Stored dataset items
===============

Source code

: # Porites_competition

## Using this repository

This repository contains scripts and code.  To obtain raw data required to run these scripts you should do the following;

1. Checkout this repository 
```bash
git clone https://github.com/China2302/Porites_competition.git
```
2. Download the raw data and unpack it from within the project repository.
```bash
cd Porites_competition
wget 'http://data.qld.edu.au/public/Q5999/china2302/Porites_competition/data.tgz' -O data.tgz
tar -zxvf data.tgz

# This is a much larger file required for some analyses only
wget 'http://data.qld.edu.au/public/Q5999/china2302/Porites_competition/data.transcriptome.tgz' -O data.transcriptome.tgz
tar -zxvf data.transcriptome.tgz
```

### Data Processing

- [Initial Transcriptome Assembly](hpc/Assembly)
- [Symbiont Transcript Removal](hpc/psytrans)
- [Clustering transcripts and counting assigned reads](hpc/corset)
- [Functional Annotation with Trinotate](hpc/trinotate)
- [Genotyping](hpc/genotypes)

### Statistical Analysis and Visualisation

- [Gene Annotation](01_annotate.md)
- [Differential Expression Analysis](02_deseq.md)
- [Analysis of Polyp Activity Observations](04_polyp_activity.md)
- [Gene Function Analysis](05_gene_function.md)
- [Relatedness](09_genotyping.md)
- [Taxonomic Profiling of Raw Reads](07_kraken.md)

===============

The records above should be given again in full, exactly as written.

__Solution to the problem__:
Source code

: # Porites_competition

## Using this repository

This repository contains scripts and code.  To obtain raw data required to run these scripts you should do the following;

1. Checkout this repository 
```bash
git clone https://github.com/China2302/Porites_competition.git
```
2. Download the raw data and unpack it from within the project repository.
```bash
cd Porites_competition
wget 'http://data.qld.edu.au/public/Q5999/china2302/Porites_competition/data.tgz' -O data.tgz
tar -zxvf data.tgz

# This is a much larger file required for some analyses only
wget 'http://data.qld.edu.au/public/Q5999/china2302/Porites_competition/data.transcriptome.tgz' -O data.transcriptome.tgz
tar -zxvf data.transcriptome.tgz
```

### Data Processing

- [Initial Transcriptome Assembly](hpc/Assembly)
- [Symbiont Transcript Removal](hpc/psytrans)
- [Clustering transcripts and counting assigned reads](hpc/corset)
- [Functional Annotation with Trinotate](hpc/trinotate)
- [Genotyping](hpc/genotypes)

### Statistical Analysis and Visualisation

- [Gene Annotation](01_annotate.md)
- [Differential Expression Analysis](02_deseq.md)
- [Analysis of Polyp Activity Observations](04_polyp_activity.md)
- [Gene Function Analysis](05_gene_function.md)
- [Relatedness](09_genotyping.md)
- [Taxonomic Profiling of Raw Reads](07_kraken.md)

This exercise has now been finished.